**Task item:** Return every line from the one with "### 5. NaN - Not a Number" through the one with "Trying to do", inclusive, exactly as it appears below.

**Material shown:**
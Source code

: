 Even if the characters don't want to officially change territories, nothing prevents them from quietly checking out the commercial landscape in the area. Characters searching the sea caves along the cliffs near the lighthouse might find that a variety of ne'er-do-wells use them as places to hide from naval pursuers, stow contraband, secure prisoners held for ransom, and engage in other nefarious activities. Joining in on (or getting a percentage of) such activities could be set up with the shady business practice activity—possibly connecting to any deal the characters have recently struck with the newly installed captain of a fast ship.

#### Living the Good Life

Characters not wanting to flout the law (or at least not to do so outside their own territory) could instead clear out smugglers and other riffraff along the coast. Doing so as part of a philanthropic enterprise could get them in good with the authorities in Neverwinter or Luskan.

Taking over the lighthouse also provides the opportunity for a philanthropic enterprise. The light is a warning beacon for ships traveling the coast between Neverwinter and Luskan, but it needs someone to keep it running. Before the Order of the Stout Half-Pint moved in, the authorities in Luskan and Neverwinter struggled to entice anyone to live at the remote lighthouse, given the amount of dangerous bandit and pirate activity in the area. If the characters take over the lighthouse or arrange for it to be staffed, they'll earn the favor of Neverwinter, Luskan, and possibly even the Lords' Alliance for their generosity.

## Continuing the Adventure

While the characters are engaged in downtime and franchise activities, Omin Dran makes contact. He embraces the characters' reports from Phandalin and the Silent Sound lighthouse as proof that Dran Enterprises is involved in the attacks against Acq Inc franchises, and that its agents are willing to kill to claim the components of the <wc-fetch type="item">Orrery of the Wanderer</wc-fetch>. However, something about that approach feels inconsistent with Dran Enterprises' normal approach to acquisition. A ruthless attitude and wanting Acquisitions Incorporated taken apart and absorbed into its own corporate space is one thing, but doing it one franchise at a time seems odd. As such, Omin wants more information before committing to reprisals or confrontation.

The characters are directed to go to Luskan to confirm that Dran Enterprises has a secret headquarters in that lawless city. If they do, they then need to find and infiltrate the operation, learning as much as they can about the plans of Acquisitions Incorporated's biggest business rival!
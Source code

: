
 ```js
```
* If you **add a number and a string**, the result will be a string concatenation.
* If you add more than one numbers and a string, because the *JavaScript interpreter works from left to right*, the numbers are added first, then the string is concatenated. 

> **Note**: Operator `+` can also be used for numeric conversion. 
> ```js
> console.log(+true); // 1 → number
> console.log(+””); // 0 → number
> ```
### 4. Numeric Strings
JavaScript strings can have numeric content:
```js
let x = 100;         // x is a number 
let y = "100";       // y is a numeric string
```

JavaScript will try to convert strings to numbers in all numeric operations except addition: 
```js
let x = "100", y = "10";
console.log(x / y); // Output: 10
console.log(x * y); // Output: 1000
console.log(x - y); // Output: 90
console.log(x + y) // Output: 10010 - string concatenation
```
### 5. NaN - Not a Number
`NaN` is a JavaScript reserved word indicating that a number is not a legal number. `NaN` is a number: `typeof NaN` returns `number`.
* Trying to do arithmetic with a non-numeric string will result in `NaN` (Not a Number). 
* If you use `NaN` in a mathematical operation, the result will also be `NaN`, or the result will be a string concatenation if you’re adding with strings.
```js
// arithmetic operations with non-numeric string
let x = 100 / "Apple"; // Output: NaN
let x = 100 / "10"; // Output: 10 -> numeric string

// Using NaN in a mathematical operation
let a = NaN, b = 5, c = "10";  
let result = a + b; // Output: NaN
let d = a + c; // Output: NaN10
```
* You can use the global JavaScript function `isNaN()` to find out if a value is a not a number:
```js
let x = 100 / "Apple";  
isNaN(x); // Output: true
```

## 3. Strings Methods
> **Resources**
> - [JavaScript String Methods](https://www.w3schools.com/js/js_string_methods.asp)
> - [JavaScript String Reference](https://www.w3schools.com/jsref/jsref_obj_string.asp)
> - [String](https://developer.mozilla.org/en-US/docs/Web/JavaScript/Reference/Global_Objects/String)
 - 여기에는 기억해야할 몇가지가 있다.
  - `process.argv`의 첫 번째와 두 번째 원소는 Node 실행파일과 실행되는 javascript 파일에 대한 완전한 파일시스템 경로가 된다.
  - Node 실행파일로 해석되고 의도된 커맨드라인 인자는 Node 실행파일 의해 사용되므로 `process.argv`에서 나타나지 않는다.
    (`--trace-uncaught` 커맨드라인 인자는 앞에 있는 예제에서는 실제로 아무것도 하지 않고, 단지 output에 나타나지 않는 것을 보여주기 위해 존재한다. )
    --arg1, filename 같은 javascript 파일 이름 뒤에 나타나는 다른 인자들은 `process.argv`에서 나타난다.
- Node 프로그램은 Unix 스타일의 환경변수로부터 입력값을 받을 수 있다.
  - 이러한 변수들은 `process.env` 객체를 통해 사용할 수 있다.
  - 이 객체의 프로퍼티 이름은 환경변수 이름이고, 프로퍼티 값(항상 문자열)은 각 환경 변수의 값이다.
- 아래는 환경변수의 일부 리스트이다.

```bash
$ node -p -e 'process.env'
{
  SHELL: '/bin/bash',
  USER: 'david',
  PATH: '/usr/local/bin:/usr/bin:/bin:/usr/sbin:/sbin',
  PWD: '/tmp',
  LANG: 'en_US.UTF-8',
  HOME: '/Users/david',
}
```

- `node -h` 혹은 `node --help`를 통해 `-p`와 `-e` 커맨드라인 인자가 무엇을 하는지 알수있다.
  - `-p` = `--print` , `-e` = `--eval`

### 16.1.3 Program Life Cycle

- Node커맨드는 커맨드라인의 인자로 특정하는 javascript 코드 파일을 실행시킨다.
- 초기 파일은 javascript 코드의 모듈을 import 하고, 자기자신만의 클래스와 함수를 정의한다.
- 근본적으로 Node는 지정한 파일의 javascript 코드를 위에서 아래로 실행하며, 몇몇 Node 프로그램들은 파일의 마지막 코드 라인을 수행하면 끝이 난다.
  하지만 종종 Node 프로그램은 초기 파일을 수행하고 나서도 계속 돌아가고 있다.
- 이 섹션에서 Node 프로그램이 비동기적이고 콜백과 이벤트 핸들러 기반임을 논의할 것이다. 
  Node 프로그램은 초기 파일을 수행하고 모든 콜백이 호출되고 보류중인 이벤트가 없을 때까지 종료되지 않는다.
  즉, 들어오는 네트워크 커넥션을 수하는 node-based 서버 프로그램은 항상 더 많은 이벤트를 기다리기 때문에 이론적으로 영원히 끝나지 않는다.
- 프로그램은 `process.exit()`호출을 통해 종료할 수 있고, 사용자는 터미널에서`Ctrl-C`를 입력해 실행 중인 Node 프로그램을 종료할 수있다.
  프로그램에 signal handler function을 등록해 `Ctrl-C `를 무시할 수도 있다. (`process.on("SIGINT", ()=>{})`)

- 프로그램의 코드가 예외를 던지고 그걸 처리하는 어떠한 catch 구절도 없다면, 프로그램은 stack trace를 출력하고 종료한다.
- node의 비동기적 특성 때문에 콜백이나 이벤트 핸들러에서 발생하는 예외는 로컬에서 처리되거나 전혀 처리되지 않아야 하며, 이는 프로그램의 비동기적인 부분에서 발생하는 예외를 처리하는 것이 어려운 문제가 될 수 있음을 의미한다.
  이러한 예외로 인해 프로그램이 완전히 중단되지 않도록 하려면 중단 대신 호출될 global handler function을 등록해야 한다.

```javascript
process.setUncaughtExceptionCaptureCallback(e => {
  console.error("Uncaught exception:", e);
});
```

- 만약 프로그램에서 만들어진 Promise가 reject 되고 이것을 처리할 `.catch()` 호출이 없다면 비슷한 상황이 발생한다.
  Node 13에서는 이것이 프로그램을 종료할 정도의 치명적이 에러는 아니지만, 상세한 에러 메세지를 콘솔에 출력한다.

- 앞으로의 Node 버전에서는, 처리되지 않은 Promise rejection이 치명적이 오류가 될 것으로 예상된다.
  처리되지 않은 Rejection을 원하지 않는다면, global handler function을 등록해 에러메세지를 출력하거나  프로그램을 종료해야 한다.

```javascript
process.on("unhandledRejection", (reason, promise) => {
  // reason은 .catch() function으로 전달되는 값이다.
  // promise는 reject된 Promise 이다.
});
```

**Response area:**
### 5. NaN - Not a Number
`NaN` is a JavaScript reserved word indicating that a number is not a legal number. `NaN` is a number: `typeof NaN` returns `number`.
* Trying to do arithmetic with a non-numeric string will result in `NaN` (Not a Number). 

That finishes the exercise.